Many of you may have seen the film, I imagine. It’s a classic. For Marie and me this was the third time. And then there was another time a few years ago when we were invited to participate–live–in a repeat performance of Babette’s banquet. For the 65th birthday of one of our Crossings colleagues in Belleville IL his kids gave him a “Babette’s Feast,” replicating ingeniously everything that was on Babette’s table–well, mostly. They also engineered Danish General Lowenhielm’s banquet speech on “Mercy and Truth,” this time delivered by a Roman priest friend of the family who brilliantly wove into the General’s rhetoric a theological reading of Babette’s original feast.

In the OMSC discussion after our Friday evening viewing I resurrected from my own memory what the priest had said (plus a few Lutheran nuances that he forgot) and passed it on to the group–and now to you too.

The story takes place in a fishing village on the harsh and lonely coast of Jutland in Denmark (the world where Kierkegaard came from) in the late 1800s. It may even have been the birthplace of Karen Blixen, Danish author of the original story–I don’t know. No surprise, it’s a Lutheran community, whose social fabric is shaped by the pastor. Not tyrannical, but clearly in charge, this pastor and his brand of Lutheran pietism dominate the community ethos. Most evident is this control in the lives of his two lovely daughters–Martina and Philippa–named, as you may have guessed, after two notable Lutheran reformers from the 16th century.

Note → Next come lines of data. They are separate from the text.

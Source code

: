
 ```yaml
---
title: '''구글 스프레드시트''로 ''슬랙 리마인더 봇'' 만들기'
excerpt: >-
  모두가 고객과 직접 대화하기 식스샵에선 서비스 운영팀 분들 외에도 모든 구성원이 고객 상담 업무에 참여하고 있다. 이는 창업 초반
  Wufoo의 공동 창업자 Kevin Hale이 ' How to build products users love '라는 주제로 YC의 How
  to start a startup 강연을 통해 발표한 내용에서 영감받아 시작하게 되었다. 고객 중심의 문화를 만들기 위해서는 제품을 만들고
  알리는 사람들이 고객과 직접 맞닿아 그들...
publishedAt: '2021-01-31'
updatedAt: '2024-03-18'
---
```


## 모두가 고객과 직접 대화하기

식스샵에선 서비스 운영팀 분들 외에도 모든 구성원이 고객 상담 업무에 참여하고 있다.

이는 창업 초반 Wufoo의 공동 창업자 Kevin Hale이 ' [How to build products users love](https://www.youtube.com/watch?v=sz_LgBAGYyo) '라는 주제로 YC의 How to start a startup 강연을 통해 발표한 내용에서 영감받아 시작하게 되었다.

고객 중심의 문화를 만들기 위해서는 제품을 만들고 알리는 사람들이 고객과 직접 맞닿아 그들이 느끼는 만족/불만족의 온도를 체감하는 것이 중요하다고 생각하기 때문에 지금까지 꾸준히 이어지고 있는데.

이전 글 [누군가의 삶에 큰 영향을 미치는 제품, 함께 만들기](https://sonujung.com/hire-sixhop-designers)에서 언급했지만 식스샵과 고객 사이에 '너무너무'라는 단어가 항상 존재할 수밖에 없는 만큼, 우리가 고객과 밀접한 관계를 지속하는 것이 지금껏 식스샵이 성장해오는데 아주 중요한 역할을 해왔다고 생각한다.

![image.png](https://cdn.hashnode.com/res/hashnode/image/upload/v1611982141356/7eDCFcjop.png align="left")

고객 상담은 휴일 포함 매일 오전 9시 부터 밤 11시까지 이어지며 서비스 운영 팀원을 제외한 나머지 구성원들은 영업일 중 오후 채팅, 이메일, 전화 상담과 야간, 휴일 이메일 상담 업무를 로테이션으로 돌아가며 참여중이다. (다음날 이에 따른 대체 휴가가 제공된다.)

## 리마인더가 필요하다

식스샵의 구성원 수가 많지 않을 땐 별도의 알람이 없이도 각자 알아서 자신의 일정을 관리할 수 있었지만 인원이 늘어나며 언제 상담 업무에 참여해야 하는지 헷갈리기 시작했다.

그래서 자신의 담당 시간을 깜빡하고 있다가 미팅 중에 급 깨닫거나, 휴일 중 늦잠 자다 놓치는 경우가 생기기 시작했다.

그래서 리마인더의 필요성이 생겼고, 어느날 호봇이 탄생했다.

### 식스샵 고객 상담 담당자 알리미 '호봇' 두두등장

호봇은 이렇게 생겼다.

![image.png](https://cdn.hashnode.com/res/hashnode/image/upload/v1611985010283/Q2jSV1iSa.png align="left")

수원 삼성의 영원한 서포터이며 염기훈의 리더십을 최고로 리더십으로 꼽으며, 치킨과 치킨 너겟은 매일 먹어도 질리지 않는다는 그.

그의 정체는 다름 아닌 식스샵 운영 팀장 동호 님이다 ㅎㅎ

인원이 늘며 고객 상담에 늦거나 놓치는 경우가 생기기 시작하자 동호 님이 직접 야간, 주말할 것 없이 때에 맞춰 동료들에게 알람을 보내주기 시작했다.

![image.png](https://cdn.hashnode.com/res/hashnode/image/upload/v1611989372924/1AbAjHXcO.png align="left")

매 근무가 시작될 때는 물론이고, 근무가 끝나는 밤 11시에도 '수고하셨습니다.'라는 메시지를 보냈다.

Their mother apparently died early and in the flashback to those early years, we only get to know the family trio. Papa’s way of ruling the roost, not tyrannically, but yet powerfully, frustrates every suitor for the hands of his daughters–more or less with their consent. They are, says papa in those flashback scenes “the left and right hands of my ministry.” Years later when Babette arrives on the scene, they are ageing maiden ladies . Though impoverished themselves, they continue their lifelong practice of care for the really destitute in the village.

During a horrendous nighttime coastal storm, Babette stumbles into their doorway with a letter of introduction. It comes from Achille Papin, now a burned-out opera singer in Paris. Long ago he had come to the seaside village for some R & R–and fallen in love with Phillipa and her marvelous singing voice. All in vain, of course. In his letter he now pleads on Babette’s behalf. She is fleeing Paris after a revolution that has killed her husband and son. Homeless and penniless and speaking no Danish (the sisters know French) she is welcomed and takes over household chores–especially the kitchen. What we learn later is that she had been the creme-de-la-creme chef at a 5-star Parisian restaurant. So even with the sisters’ steady diet of lutefisk and common gruel the cuisine improves. Especially do the many homebound villagers notice, for whom the sisters have for years been bringing daily meals.

In all the shots of Babette we see her wearing a crucifix necklace, since she is “papiste.”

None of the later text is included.